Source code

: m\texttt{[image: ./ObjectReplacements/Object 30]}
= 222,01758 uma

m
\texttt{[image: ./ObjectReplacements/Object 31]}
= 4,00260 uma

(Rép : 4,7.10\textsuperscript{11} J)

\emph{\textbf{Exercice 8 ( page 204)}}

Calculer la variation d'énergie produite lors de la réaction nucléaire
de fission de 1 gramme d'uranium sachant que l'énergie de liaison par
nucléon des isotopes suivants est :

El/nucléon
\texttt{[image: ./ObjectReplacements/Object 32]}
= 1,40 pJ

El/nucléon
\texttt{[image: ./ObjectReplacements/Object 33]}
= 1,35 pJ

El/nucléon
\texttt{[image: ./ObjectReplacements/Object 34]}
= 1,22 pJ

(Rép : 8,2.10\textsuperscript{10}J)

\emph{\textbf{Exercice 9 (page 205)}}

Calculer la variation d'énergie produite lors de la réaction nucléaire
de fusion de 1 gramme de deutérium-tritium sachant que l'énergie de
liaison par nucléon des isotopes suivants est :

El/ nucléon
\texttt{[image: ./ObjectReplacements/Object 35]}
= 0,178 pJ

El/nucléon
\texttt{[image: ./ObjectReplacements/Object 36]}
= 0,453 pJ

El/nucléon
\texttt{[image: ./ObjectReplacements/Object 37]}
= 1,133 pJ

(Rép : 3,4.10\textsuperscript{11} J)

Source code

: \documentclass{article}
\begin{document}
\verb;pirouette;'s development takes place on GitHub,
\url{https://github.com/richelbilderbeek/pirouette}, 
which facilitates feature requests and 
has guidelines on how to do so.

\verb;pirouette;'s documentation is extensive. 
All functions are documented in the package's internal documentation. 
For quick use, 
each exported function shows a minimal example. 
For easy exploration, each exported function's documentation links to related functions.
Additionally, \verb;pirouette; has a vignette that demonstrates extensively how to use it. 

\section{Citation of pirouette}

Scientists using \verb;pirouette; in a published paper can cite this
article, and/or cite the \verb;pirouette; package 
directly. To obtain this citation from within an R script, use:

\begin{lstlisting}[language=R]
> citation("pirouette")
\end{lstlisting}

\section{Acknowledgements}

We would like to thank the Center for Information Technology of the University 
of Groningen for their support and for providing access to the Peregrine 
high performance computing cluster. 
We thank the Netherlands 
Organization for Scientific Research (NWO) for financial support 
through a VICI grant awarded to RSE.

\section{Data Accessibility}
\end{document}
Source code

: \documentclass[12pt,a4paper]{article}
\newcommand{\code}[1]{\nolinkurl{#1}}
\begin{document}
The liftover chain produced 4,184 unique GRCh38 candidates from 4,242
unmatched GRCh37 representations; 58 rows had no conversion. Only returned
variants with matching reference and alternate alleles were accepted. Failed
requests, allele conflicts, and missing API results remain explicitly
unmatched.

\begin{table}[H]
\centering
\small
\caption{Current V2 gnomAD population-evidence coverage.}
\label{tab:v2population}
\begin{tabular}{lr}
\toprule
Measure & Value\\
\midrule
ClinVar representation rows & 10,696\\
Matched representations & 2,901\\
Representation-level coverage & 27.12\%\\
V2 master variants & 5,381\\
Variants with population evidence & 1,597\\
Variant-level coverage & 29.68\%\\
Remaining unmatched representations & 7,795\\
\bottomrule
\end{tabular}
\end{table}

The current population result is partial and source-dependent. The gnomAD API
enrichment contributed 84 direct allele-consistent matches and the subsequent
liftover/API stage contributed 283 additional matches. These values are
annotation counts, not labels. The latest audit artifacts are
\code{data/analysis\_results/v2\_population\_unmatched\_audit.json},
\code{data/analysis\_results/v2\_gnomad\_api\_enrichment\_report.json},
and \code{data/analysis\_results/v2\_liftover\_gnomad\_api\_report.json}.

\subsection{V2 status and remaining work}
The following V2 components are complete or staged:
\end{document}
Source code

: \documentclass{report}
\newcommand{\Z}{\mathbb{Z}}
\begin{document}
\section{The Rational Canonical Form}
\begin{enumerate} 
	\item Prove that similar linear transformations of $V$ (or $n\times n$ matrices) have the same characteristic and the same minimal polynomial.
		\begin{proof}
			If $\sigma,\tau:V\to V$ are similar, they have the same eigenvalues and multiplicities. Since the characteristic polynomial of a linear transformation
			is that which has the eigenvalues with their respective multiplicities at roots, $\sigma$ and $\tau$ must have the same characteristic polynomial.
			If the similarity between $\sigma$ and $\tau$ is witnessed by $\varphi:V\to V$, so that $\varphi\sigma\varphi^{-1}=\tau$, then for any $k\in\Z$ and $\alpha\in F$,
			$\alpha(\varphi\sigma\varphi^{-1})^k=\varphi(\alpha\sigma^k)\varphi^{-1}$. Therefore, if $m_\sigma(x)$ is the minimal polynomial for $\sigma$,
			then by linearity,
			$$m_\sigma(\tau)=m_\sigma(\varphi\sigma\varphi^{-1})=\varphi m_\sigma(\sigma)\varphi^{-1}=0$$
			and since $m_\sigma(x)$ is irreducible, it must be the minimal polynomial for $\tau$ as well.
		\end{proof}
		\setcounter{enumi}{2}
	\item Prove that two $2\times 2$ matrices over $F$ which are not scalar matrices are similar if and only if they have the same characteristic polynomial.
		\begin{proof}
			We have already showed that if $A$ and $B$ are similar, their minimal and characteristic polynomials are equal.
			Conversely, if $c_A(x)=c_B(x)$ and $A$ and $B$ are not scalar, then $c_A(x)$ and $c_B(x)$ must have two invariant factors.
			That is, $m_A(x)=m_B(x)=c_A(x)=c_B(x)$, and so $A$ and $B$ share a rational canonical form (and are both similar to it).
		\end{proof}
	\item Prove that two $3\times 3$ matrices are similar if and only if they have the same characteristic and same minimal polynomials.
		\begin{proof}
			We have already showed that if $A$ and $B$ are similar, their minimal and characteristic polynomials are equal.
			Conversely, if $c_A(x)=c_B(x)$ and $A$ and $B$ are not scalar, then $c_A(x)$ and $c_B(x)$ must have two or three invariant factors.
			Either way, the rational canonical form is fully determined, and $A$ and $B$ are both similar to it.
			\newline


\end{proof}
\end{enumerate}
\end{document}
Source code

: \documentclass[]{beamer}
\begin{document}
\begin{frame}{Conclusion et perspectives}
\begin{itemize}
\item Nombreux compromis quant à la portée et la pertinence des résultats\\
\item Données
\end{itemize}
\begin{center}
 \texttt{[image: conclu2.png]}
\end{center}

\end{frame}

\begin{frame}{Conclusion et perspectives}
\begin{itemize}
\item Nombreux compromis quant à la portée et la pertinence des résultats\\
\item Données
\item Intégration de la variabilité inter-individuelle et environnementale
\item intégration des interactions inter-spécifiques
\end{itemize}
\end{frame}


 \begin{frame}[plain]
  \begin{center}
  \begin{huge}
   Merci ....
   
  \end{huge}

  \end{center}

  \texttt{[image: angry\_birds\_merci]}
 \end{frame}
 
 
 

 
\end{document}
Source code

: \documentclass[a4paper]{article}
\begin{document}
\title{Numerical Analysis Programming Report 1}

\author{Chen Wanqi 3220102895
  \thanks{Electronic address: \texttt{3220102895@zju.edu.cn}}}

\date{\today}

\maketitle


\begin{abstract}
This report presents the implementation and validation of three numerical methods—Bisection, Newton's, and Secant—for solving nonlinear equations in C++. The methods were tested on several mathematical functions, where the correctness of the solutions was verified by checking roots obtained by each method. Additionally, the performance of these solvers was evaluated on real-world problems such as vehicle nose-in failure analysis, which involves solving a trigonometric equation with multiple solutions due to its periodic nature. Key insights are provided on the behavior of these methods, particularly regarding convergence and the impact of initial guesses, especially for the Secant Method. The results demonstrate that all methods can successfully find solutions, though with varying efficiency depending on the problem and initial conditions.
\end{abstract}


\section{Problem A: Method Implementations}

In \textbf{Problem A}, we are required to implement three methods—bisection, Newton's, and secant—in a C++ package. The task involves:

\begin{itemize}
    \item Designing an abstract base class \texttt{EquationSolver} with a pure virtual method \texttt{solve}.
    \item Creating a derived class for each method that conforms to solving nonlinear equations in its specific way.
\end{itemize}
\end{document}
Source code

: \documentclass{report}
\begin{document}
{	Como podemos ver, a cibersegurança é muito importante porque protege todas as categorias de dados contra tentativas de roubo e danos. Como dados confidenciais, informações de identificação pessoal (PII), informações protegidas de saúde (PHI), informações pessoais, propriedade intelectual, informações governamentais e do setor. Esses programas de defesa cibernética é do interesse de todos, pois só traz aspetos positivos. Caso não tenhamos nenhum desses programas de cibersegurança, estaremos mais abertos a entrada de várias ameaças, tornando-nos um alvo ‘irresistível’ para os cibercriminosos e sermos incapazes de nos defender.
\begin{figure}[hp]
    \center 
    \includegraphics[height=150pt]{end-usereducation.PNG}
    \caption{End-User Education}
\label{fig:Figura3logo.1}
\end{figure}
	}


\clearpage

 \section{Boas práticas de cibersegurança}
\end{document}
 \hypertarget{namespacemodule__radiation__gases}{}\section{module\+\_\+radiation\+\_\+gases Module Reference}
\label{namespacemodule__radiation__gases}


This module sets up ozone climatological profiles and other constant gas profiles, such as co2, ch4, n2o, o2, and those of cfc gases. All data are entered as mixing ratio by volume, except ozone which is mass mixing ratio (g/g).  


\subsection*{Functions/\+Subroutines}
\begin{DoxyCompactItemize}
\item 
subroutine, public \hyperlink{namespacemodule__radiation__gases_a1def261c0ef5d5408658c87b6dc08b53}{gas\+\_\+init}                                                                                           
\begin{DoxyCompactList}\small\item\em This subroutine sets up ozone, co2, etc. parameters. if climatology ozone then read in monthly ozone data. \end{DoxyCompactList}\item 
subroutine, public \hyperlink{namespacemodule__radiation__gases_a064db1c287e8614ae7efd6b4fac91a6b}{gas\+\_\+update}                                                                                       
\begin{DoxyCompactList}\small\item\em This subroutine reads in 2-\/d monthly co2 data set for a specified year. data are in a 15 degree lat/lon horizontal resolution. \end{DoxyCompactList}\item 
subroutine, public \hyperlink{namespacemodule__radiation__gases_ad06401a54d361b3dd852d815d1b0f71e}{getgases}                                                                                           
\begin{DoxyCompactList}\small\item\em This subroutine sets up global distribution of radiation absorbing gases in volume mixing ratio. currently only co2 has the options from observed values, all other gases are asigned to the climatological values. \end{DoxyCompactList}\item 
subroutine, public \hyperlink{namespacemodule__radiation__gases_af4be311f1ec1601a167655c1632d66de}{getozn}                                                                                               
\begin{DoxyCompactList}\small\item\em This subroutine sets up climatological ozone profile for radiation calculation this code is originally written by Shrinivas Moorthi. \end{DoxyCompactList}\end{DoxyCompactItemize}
-=-=-
TASK OBJECTIVE:
Extract the first line above and each line after it up to and including the one with "de fusion de", please, exactly and with nothing else.

SOLUTION TO THIS PROBLEM:
Source code

: m\texttt{[image: ./ObjectReplacements/Object 30]}
= 222,01758 uma

m
\texttt{[image: ./ObjectReplacements/Object 31]}
= 4,00260 uma

(Rép : 4,7.10\textsuperscript{11} J)

\emph{\textbf{Exercice 8 ( page 204)}}

Calculer la variation d'énergie produite lors de la réaction nucléaire
de fission de 1 gramme d'uranium sachant que l'énergie de liaison par
nucléon des isotopes suivants est :

El/nucléon
\texttt{[image: ./ObjectReplacements/Object 32]}
= 1,40 pJ

El/nucléon
\texttt{[image: ./ObjectReplacements/Object 33]}
= 1,35 pJ

El/nucléon
\texttt{[image: ./ObjectReplacements/Object 34]}
= 1,22 pJ

(Rép : 8,2.10\textsuperscript{10}J)

\emph{\textbf{Exercice 9 (page 205)}}

Calculer la variation d'énergie produite lors de la réaction nucléaire
de fusion de 1 gramme de deutérium-tritium sachant que l'énergie de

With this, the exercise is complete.